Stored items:

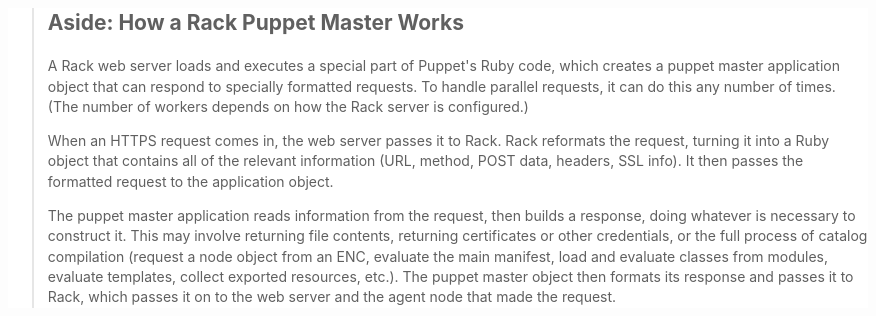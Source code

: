 [about_settings]: ./config_about_settings.html
[puppet.conf]: ./config_file_main.html

> ## Aside: How a Rack Puppet Master Works
>
> A Rack web server loads and executes a special part of Puppet's Ruby code, which creates a puppet master application object that can respond to specially formatted requests. To handle parallel requests, it can do this any number of times. (The number of workers depends on how the Rack server is configured.)
>
> When an HTTPS request comes in, the web server passes it to Rack. Rack reformats the request, turning it into a Ruby object that contains all of the relevant information (URL, method, POST data, headers, SSL info). It then passes the formatted request to the application object.
>
> The puppet master application reads information from the request, then builds a response, doing whatever is necessary to construct it. This may involve returning file contents, returning certificates or other credentials, or the full process of catalog compilation (request a node object from an ENC, evaluate the main manifest, load and evaluate classes from modules, evaluate templates, collect exported resources, etc.). The puppet master object then formats its response and passes it to Rack, which passes it on to the web server and the agent node that made the request.



[rack]: http://rack.github.io/
[passenger_guide]: /guides/passenger.html
[passenger]: http://www.modrails.com/
[external_ca]: ./config_ssl_external_ca.html
[client authentication]: /background/ssl/tls_ssl.html
[subject dn]: /background/ssl/cert_anatomy.html#the-subject-dn-cn-certname-etc
[pem format]: /background/ssl/cert_anatomy.html#pem-file
[trusted]: ./lang_facts_and_builtin_vars.html#trusted-facts
[webrick]: ./services_master_webrick.html
[user]: /puppet/latest/reference/configuration.html#user
[confdir]: ./dirs_confdir.html
[vardir]: ./dirs_vardir.html
[ssl_persist]: /background/ssl/https.html#persistence-of-sslcertificate-data-in-https-applications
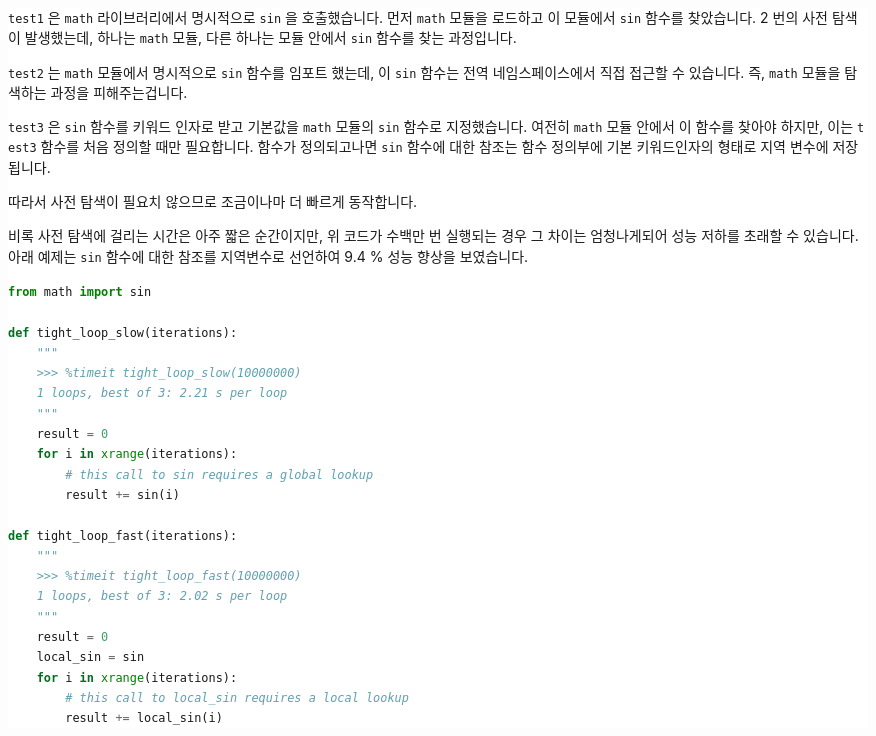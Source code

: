 `test1` 은 `math` 라이브러리에서 명시적으로 `sin` 을 호출했습니다. 먼저 `math` 모듈을 로드하고 이 모듈에서 `sin` 함수를 찾았습니다. 2 번의 사전 탐색이 발생했는데, 하나는 `math` 모듈, 다른 하나는 모듈 안에서 `sin` 함수를 찾는 과정입니다.

`test2` 는 `math` 모듈에서 명시적으로 `sin` 함수를 임포트 했는데, 이 `sin` 함수는 전역 네임스페이스에서 직접 접근할 수 있습니다. 즉, `math` 모듈을 탐색하는 과정을 피해주는겁니다.

`test3` 은 `sin` 함수를 키워드 인자로 받고 기본값을 `math` 모듈의 `sin` 함수로 지정했습니다. 여전히 `math` 모듈 안에서 이 함수를 찾아야 하지만, 이는 `test3` 함수를 처음 정의할 때만 필요합니다. 함수가 정의되고나면 `sin` 함수에 대한 참조는 함수 정의부에 기본 키워드인자의 형태로 지역 변수에 저장됩니다.

따라서 사전 탐색이 필요치 않으므로 조금이나마 더 빠르게 동작합니다.

비록 사전 탐색에 걸리는 시간은 아주 짧은 순간이지만, 위 코드가 수백만 번 실행되는 경우 그 차이는 엄청나게되어 성능 저하를 초래할 수 있습니다. 아래 예제는 `sin` 함수에 대한 참조를 지역변수로 선언하여 9.4 % 성능 향상을 보였습니다.

```python
from math import sin

def tight_loop_slow(iterations):
    """
    >>> %timeit tight_loop_slow(10000000)
    1 loops, best of 3: 2.21 s per loop
    """
    result = 0
    for i in xrange(iterations):
        # this call to sin requires a global lookup
        result += sin(i)

def tight_loop_fast(iterations):
    """
    >>> %timeit tight_loop_fast(10000000)
    1 loops, best of 3: 2.02 s per loop
    """
    result = 0
    local_sin = sin
    for i in xrange(iterations):
        # this call to local_sin requires a local lookup
        result += local_sin(i)
```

▶ [Assignment]
Each line above where the word "from" occurs should be returned in full.

▶ [Answer to the problem]
> The puppet master application reads information from the request, then builds a response, doing whatever is necessary to construct it. This may involve returning file contents, returning certificates or other credentials, or the full process of catalog compilation (request a node object from an ENC, evaluate the main manifest, load and evaluate classes from modules, evaluate templates, collect exported resources, etc.). The puppet master object then formats its response and passes it to Rack, which passes it on to the web server and the agent node that made the request.
from math import sin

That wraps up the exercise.